▶ Instructions for the task
Using the data that follows, return exactly the lines from the one that contains "3. **Render Optimization**" through the one that contains "- Filter + search interaction", ends included.

_____

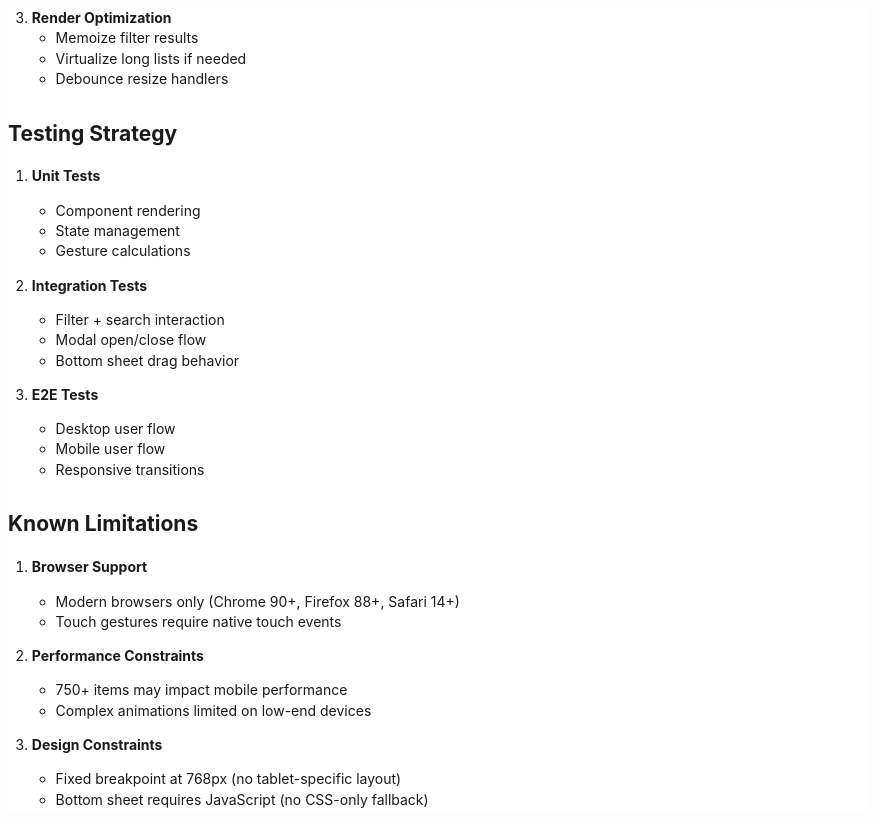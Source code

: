 3. **Render Optimization**
   - Memoize filter results
   - Virtualize long lists if needed
   - Debounce resize handlers

## Testing Strategy

1. **Unit Tests**
   - Component rendering
   - State management
   - Gesture calculations

2. **Integration Tests**
   - Filter + search interaction
   - Modal open/close flow
   - Bottom sheet drag behavior

3. **E2E Tests**
   - Desktop user flow
   - Mobile user flow
   - Responsive transitions

## Known Limitations

1. **Browser Support**
   - Modern browsers only (Chrome 90+, Firefox 88+, Safari 14+)
   - Touch gestures require native touch events

2. **Performance Constraints**
   - 750+ items may impact mobile performance
   - Complex animations limited on low-end devices

3. **Design Constraints**
   - Fixed breakpoint at 768px (no tablet-specific layout)
   - Bottom sheet requires JavaScript (no CSS-only fallback)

_____

▶ Your response
: 3. **Render Optimization**
   - Memoize filter results
   - Virtualize long lists if needed
   - Debounce resize handlers

## Testing Strategy

1. **Unit Tests**
   - Component rendering
   - State management
   - Gesture calculations

2. **Integration Tests**
   - Filter + search interaction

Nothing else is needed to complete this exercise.